The 28th edition of the Conference of the Parties (COP) is underway in Dubai. COPs result in a torrent of self-congratulatory words but often fail to unleash concrete actions that accelerate climate investments in the Global South, which is home to over 80% of the world's population, including those most vulnerable to climate change. What can we expect from Dubai's COP28?
Three major issues are at the centre stage of COP28 deliberations: the conclusion of the Global Stock Take (GST), the operationalisation of the Loss & Damage Fund, and the bolstering of carbon markets.
Global Stocktake (GST)
GST was a key part of the Paris Agreement machinery and is at the heart of a five-year "ambition cycle", which consists of reviewing country pledges for climate action, a global assessment of progress, and renewed bottom-up Nationally Determined Contributions (NDCs). By assessing aggregate progress in mitigation, adaptation, and support mechanisms of technology transfer and finance, the GST is meant to drive the ratcheting up of country pledges.

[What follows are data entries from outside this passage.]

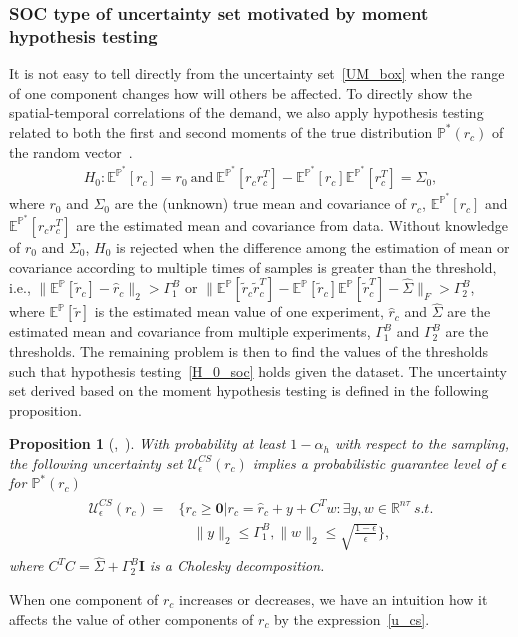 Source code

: \documentclass[10pt,twocolumn,twoside,english]{IEEEtran}
\newtheorem{proposition}{Proposition}
\begin{document}
\subsubsection{SOC type of uncertainty set motivated by moment hypothesis testing}\label{soc_uncertain}
It is not easy to tell directly from the uncertainty set~\eqref{UM_box} when the range of one component changes how will others be affected. To directly show the spatial-temporal correlations of the demand, we also apply hypothesis testing related to both the first and second moments of the true distribution $\mathbb{P}^*(r_c)$ of the random vector~\cite{SC_2003}. 
\begin{align}
H_0: \mathbb{E}^{\mathbb{P}^*} [r_c] = r_0 \ \text{and}\ \mathbb{E}^{\mathbb{P}^*} [r_c r_c^T] -\mathbb{E}^{\mathbb{P}^*} [r_c]\mathbb{E}^{\mathbb{P}^*} [r_c^T] =\Sigma_0,
\label{H_0_soc}
\end{align}
where $r_0$ and $\Sigma_0$ are the (unknown) true mean and covariance of $r_c$,  $\mathbb{E}^{\mathbb{P}^*} [r_c]$ and $\mathbb{E}^{\mathbb{P}^*} [r_c r_c^T]$ are the estimated mean and covariance from data. Without knowledge of $r_0$ and $\Sigma_0$, $H_0$ is rejected when the difference among the estimation of mean or covariance according to multiple times of samples is greater than the threshold, i.e., $\|\mathbb{E}^{\mathbb{P}}[\tilde{r}_c]-\hat{r}_c\|_2 > \Gamma_1^B$ or $\|\mathbb{E}^{\mathbb{P}}[\tilde{r}_c\tilde{r}_c^T] -\mathbb{E}^{\mathbb{P}}[\tilde{r}_c]\mathbb{E}^{\mathbb{P}}[\tilde{r}_c^T]-\hat{\Sigma}\|_F > \Gamma_2^B$, where $\mathbb{E}^{\mathbb{P}}[\tilde{r}]$ is the estimated mean value of one experiment, $\hat{r}_c$ and $\hat{\Sigma}$ are the estimated mean and covariance from multiple experiments, $\Gamma_1^B$ and $\Gamma_2^B$ are the thresholds. The remaining problem is then to find the values of the thresholds such that hypothesis testing~\eqref{H_0_soc} holds given the dataset. The uncertainty set derived based on the moment hypothesis testing is defined in the following proposition.
\begin{proposition}[\cite{datad_robust},~\cite{SC_2003}]
With probability at least $1-\alpha_h$ with respect to the sampling, the following uncertainty set $\mathcal{U}_{\epsilon}^{CS}(r_c)$ implies a probabilistic guarantee level of $\epsilon$ for $\mathbb{P}^*(r_c)$ 
\begin{align}
\begin{split}
\mathcal{U}_{\epsilon}^{CS} (r_c)=&\{r_c\geqslant \mathbf{0}| r_c= \hat{r}_c + y + C^T w: \exists y, w \in \mathbb{R}^{n\tau} \ s.t.\\
&\quad \|y\|_2 \leqslant \Gamma_1^B, \|w\|_2 \leqslant\sqrt{\frac{1-\epsilon}{\epsilon}}\},
\end{split}
\label{u_cs}
\end{align}
where $C^TC=\hat{\Sigma} + \Gamma_2^B \mathbf{I}$ is a Cholesky decomposition. 
\label{theorem_10}
\end{proposition} 
When one component of $r_c$ increases or decreases, we have an intuition how it affects the value of other components of $r_c$ by the expression~\eqref{u_cs}.
\end{document}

Developing and least-developed countries of the Global South argue that the GST must look at past efforts and bring accountability for the failure of many developed countries in the Global North to do what they argue is consistent with equity. Industrialised countries argue that emerging economies will account for the bulk of future carbon emissions, and the GST should focus on limiting emissions going forward. The outcome of this negotiation in COP28 will shape whether the disproportionate responsibility of developed countries for emissions is adequately reflected in future benchmarks for climate investments in the Global South.
Loss & Damage Fund
Financing of loss and damage normally refers to the destructive impacts of climate change that cannot be or have not been avoided by what is known as "mitigation" or "adaptation". COP28 is an opportunity to set a unified fund with consistent targets for enhancing the resilience and adaptive capacity of the Global South. As with other issues, the question of "who pays" is also likely to be prominent in COP28. Since the last COP, a fragile consensus was won on several thorny issues, including who will pay into the fund -- developed countries are "urged" and developing countries are "encouraged"; and who will receive -- the vaguely worded "particularly vulnerable" countries. Perhaps most contentious, the World Bank was agreed as an interim host of the fund, but under strict governance guidelines to provide a greater say for recipient countries in the Global South. Whether this consensus holds or unravels will be a key issue for COP28.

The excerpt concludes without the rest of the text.